I found myself there was actually a third form of communication in Greece too. The communication formed just by bare sounds. Guttural sounds. Sounds like an animal. Greek conversations could sometimes sound like the chattering in a zoo. I would twist my head anxiously. Were these sounds alarm calls? Mating signals?
“Ach!” and “Vach!” Greeks would exclaim. These, I found, were for joy.
“Adeh!” or Aman!” – when someone has been annoyed. Or an “Och!” for a deep pain in the soul (a mime of a stab of the fist into the heart usually needed to accompany this particular sound).
“Po po po…” – when someone is lost for words.
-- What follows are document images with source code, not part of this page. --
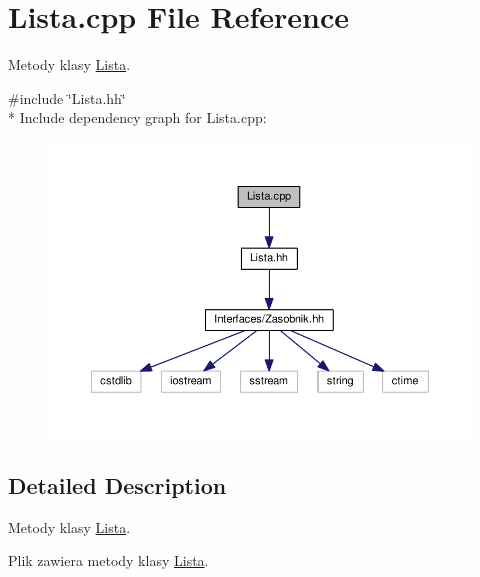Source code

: \hypertarget{a00041}{}\section{Lista.\+cpp File Reference}
\label{a00041}


Metody klasy \hyperlink{a00012}{Lista}.  


{\ttfamily \#include \char`\"{}Lista.\+hh\char`\"{}}\\*
Include dependency graph for Lista.\+cpp\+:
\nopagebreak
\begin{figure}[H]
\begin{center}
\leavevmode
\includegraphics[width=350pt]{a00087}
\end{center}
\end{figure}


\subsection{Detailed Description}
Metody klasy \hyperlink{a00012}{Lista}. 

Plik zawiera metody klasy \hyperlink{a00012}{Lista}. 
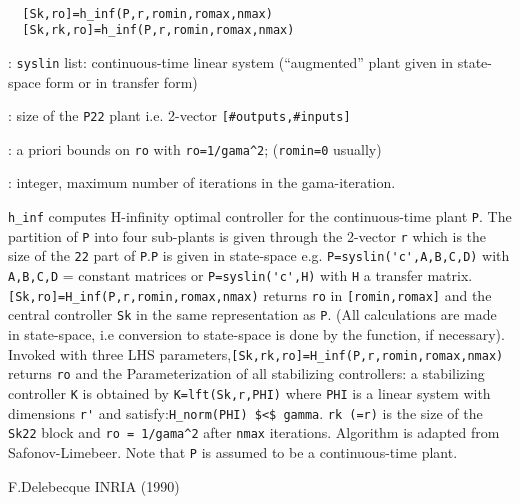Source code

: \begin{mandesc}
   \\ %
\end{mandesc}
\begin{calling_sequence}
\begin{verbatim}
  [Sk,ro]=h_inf(P,r,romin,romax,nmax)  
  [Sk,rk,ro]=h_inf(P,r,romin,romax,nmax)  
\end{verbatim}
\end{calling_sequence}
\begin{parameters}
  \begin{varlist}

    : \verb!syslin! list: continuous-time linear system (``augmented''
    plant given in state-space form or in transfer form)

    : size of the \verb!P22! plant i.e. 2-vector
    \verb![#outputs,#inputs]!
    
    : a priori bounds on \verb!ro! with \verb!ro=1/gama^2!;
    (\verb!romin=0!  usually)

    : integer, maximum number of iterations in the gama-iteration.
  \end{varlist}
\end{parameters}
\begin{mandescription}
  \verb!h_inf! computes H-infinity optimal controller for the continuous-time
  plant \verb!P!.  The partition of \verb!P! into four sub-plants is given
  through the 2-vector \verb!r! which is the size of the \verb!22! part of
  \verb!P!.\verb!P! is given in state-space e.g. \verb!P=syslin('c',A,B,C,D)!
  with \verb!A,B,C,D! = constant matrices or \verb!P=syslin('c',H)! with
  \verb!H! a transfer matrix.\verb![Sk,ro]=H_inf(P,r,romin,romax,nmax)! returns
  \verb!ro! in \verb![romin,romax]! and the central controller \verb!Sk! in the
  same representation as \verb!P!.  (All calculations are made in state-space,
  i.e conversion to state-space is done by the function, if necessary).  Invoked
  with three LHS parameters,\verb![Sk,rk,ro]=H_inf(P,r,romin,romax,nmax)!
  returns \verb!ro! and the Parameterization of all stabilizing controllers: a
  stabilizing controller \verb!K! is obtained by \verb!K=lft(Sk,r,PHI)! where
  \verb!PHI! is a linear system with dimensions \verb!r'! and
  satisfy:\verb!H_norm(PHI) $<$ gamma!.  \verb!rk (=r)! is the size of the
  \verb!Sk22! block and \verb!ro = 1/gama^2!  after \verb!nmax! iterations.
  Algorithm is adapted from Safonov-Limebeer. Note that \verb!P! is assumed to
  be a continuous-time plant.
\end{mandescription}
\begin{manseealso}
      
\end{manseealso}
\begin{authors}
  F.Delebecque INRIA (1990)  
\end{authors}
“Re!” and “Vre!” used pretty much constantly, at the beginning or end of any sentence. Just because. And always theatrical sighs when speaking – sighs that had to empty the whole lungs, with a great long rasp.
But with all these hurdles that seemed to be put in front of us students: the language posing as an enemy, a beast not wishing to be tamed or understood; with all the hostility the language provided in direct contrast to the openness of the country, the clear atmosphere, the endless deep blue air; every one of us in the class quite perceptibly and discernibly improved. For me I was at last able to understand the people I had met here in Corfu: the lives they led, how they talked to me and to each other, their personalities. Up until then, every interaction I’d had was based on just some kind of assumption of mine. Whether they were being kind, whether they were corteous or hateful, whether I was being laughed at or helped. Each person’s personal disposition was all of my own invention. Now at least I understood what they were saying, I could put an essence and an individuality to a face, to a voice.
And others grew too… One evening, as class packed-up and the rain of dust fell in the shafts of Corfu’s late sun coming through the school shutters, Lyudmila, the shy Ukranian, always the first out, suddenly stopped in the doorway. She hesitated and then turned. A pause. She looked at us all, really for the first time, a long slow moment. “Kalispera everyone” she finally said. She looked, slightly terrified, and then the briefest sweet smile flickered on her face before she turned quickly and fluttered out through the large wooden main school doors. We all looked to one another other, and smiled. Maria clutched her heart with pride. A sound at the back made us turn round. There was Keith, still in his bright yellow t-shirt, staring at his language book. Still lost. He looked up at us with sad eyes.